The problem arises in the data cluster number of nodes storage disk size is different, resulting in a period of time after the small capacity of the disk space is tight.
In fact, the early configuration of the disk using the storage strategy, you can solve the problem, some networks to say that this strategy is invalid, and then hadoop2.0.1 this version is valid, the version applies to CHD4.6.

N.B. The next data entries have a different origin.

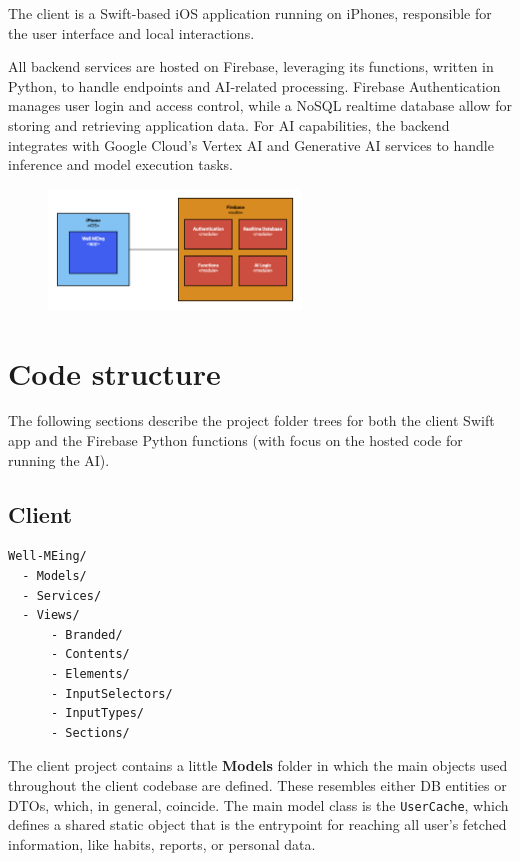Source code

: \documentclass{article}
\newcommand{\newpar}[0]{\vspace{2mm}\noindent}
\begin{document}
The client is a Swift-based iOS application running on iPhones, responsible for the user interface and local interactions.

All backend services are hosted on Firebase, leveraging its functions, written in Python, to handle endpoints and AI-related processing.
Firebase Authentication manages user login and access control, while a NoSQL realtime database allow for storing and retrieving application data.
For AI capabilities, the backend integrates with Google Cloud's Vertex AI and Generative AI services to handle inference and model execution tasks.

\begin{figure}[H]
	\centering
	\includegraphics[width=0.6\textwidth]{images/deployment-view.png}
\end{figure}

\section{Code structure}

The following sections describe the project folder trees for both the client Swift app and the Firebase Python functions (with focus on the hosted code for running the AI).

\subsection{Client}

\begin{verbatim}
Well-MEing/
  - Models/
  - Services/
  - Views/
      - Branded/
      - Contents/
      - Elements/
      - InputSelectors/
      - InputTypes/
      - Sections/
\end{verbatim}

\newpar
The client project contains a little \textbf{Models} folder in which the main objects used throughout the client codebase are defined.
These resembles either DB entities or DTOs, which, in general, coincide.
The main model class is the \verb|UserCache|, which defines a shared static object that is the entrypoint for reaching all user's fetched information, like habits, reports, or personal data.
\end{document}
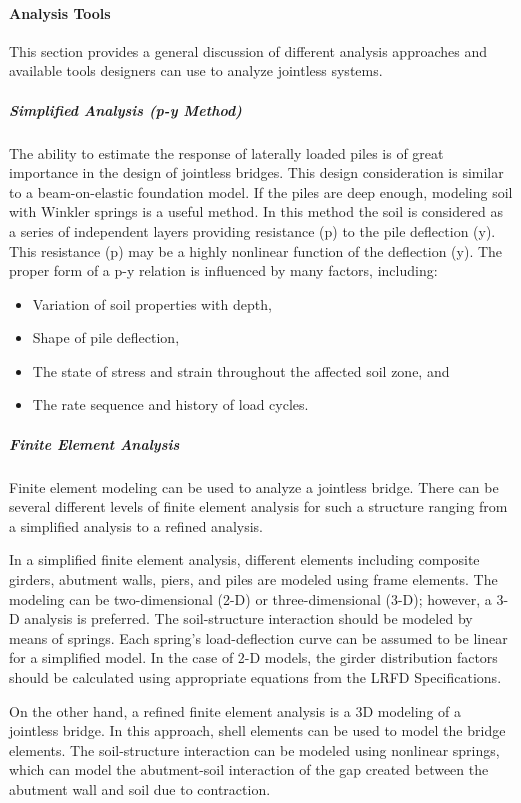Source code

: \paragraph{Analysis Tools}
This section provides a general discussion of different analysis approaches and available tools designers can use
to analyze jointless systems.

\subparagraph{Simplified Analysis (p-y Method)}
The ability to estimate the response of laterally loaded piles is of great importance in the design of jointless
bridges. This design consideration is similar to a beam-on-elastic foundation model. If the piles are deep enough,
modeling soil with Winkler springs is a useful method. In this method the soil is considered as a series of independent
layers providing resistance (p) to the pile deflection (y). This resistance (p) may be a highly nonlinear function of the
deflection (y). The proper form of a p-y relation is influenced by many factors, including:
\begin{itemize}
  \item Variation of soil properties with depth,
  \item Shape of pile deflection,
  \item The state of stress and strain throughout the affected soil zone, and
  \item The rate sequence and history of load cycles.
\end{itemize}

\subparagraph{Finite Element Analysis}
Finite element modeling can be used to analyze a jointless bridge. There can be several different levels of finite
element analysis for such a structure ranging from a simplified analysis to a refined analysis.

In a simplified finite element analysis, different elements including composite girders, abutment walls, piers, and
piles are modeled using frame elements. The modeling can be two-dimensional (2-D) or three-dimensional (3-D);
however, a 3-D analysis is preferred. The soil-structure interaction should be modeled by means of springs. Each
spring’s load-deflection curve can be assumed to be linear for a simplified model. In the case of 2-D models, the
girder distribution factors should be calculated using appropriate equations from the LRFD Specifications.

On the other hand, a refined finite element analysis is a 3D modeling of a jointless bridge. In this approach, shell
elements can be used to model the bridge elements. The soil-structure interaction can be modeled using nonlinear
springs, which can model the abutment-soil interaction of the gap created between the abutment wall and soil due to
contraction.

In order to find an accurate program anchor point, refer to the following Hadoop design documents.
reference
Append / Hflush / Read Design Files for HDFS File Systems in Hadoop:
In a DN disk, each DN has three directories: current em bw, current contains finallized replica, tmp contains temporary replica, rbw contains rbw, rwr, rur replicas. When a replica is created by the dfs client for the first time, it is placed in rbw. When the first creation is initiated during block replication and clust balance, the replica is placed in tmp. Once a replica has been finallized, he will be moved to current. When a DN restart, replica in tmp will be deleted, rbw will be loaded as rwr state, current will load for finallized state
We start from tmp or rbw file creation.
See java class BlockPoolSlice
From the description of the class, BlockPoolSlice is the foundation for creating a cluster data block.
The content source of this page is from Internet, which doesn't represent Alibaba Cloud's opinion;
products and services mentioned on that page don't have any relationship with Alibaba Cloud. If the
content of the page makes you feel confusing, please write us an email, we will handle the problem
within 5 days after receiving your email.
If you find any instances of plagiarism from the community, please send an email to:
info-contact@alibabacloud.com
and provide relevant evidence. A staff member will contact you within 5 working days.